▶ **MATERIAL FOR THIS TASK**:

☆ ☆ ☆ ☆ ☆ ☆ ☆

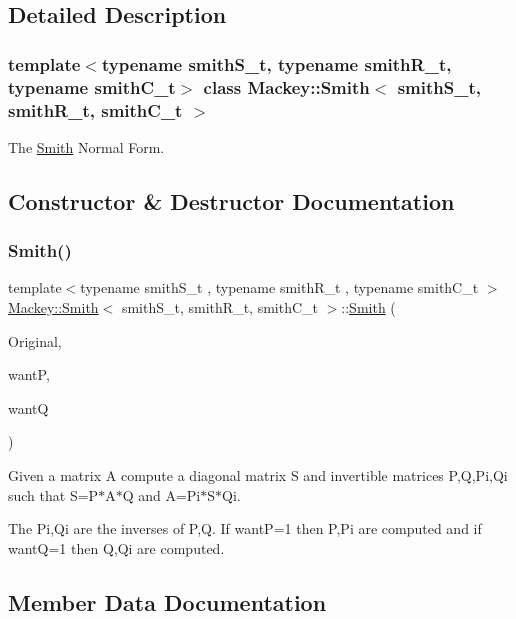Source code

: \subsection{Detailed Description}
\subsubsection*{template$<$typename smith\+S\+\_\+t, typename smith\+R\+\_\+t, typename smith\+C\+\_\+t$>$\newline
class Mackey\+::\+Smith$<$ smith\+S\+\_\+t, smith\+R\+\_\+t, smith\+C\+\_\+t $>$}

The \hyperlink{classMackey_1_1Smith}{Smith} Normal Form. 

\subsection{Constructor \& Destructor Documentation}
\mbox{\label{classMackey_1_1Smith_a43f657bfa335acf5fe10dd864326c0aa}} 
\subsubsection{\texorpdfstring{Smith()}{Smith()}}
{\footnotesize\ttfamily template$<$typename smith\+S\+\_\+t , typename smith\+R\+\_\+t , typename smith\+C\+\_\+t $>$ \\
\hyperlink{classMackey_1_1Smith}{Mackey\+::\+Smith}$<$ smith\+S\+\_\+t, smith\+R\+\_\+t, smith\+C\+\_\+t $>$\+::\hyperlink{classMackey_1_1Smith}{Smith} (\begin{DoxyParamCaption}\item[{const smith\+S\+\_\+t \&}]{Original,  }\item[{const bool \&}]{wantP,  }\item[{const bool \&}]{wantQ }\end{DoxyParamCaption})}



Given a matrix A compute a diagonal matrix S and invertible matrices P,Q,Pi,Qi such that S=P$\ast$\+A$\ast$Q and A=Pi$\ast$\+S$\ast$\+Qi. 

The Pi,Qi are the inverses of P,Q. If wantP=1 then P,Pi are computed and if wantQ=1 then Q,Qi are computed. 

\subsection{Member Data Documentation}
\mbox{\label{classMackey_1_1Smith_af473e56486c5081b2e1f657bc8df5539}} 

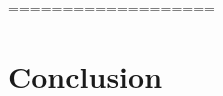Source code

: \documentclass{article}
\begin{document}
===================













\section{Conclusion} %
\label{sec:conclusion}




\end{document}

☆ ☆ ☆ ☆ ☆ ☆ ☆

▶ **EXERCISE AIM**:
Since the pictures don't belong in the copy, copy only the rest of the entries above exactly.

▶ **ANSWER TO THE EXERCISE**:
Source code

: \subsection{Detailed Description}
\subsubsection*{template$<$typename smith\+S\+\_\+t, typename smith\+R\+\_\+t, typename smith\+C\+\_\+t$>$\newline
class Mackey\+::\+Smith$<$ smith\+S\+\_\+t, smith\+R\+\_\+t, smith\+C\+\_\+t $>$}

The \hyperlink{classMackey_1_1Smith}{Smith} Normal Form. 

\subsection{Constructor \& Destructor Documentation}
\mbox{\label{classMackey_1_1Smith_a43f657bfa335acf5fe10dd864326c0aa}} 
\subsubsection{\texorpdfstring{Smith()}{Smith()}}
{\footnotesize\ttfamily template$<$typename smith\+S\+\_\+t , typename smith\+R\+\_\+t , typename smith\+C\+\_\+t $>$ \\
\hyperlink{classMackey_1_1Smith}{Mackey\+::\+Smith}$<$ smith\+S\+\_\+t, smith\+R\+\_\+t, smith\+C\+\_\+t $>$\+::\hyperlink{classMackey_1_1Smith}{Smith} (\begin{DoxyParamCaption}\item[{const smith\+S\+\_\+t \&}]{Original,  }\item[{const bool \&}]{wantP,  }\item[{const bool \&}]{wantQ }\end{DoxyParamCaption})}



Given a matrix A compute a diagonal matrix S and invertible matrices P,Q,Pi,Qi such that S=P$\ast$\+A$\ast$Q and A=Pi$\ast$\+S$\ast$\+Qi. 

The Pi,Qi are the inverses of P,Q. If wantP=1 then P,Pi are computed and if wantQ=1 then Q,Qi are computed. 

\subsection{Member Data Documentation}
\mbox{\label{classMackey_1_1Smith_af473e56486c5081b2e1f657bc8df5539}} 

Source code

: \documentclass{article}
\begin{document}
===================













\section{Conclusion} %
\label{sec:conclusion}




\end{document}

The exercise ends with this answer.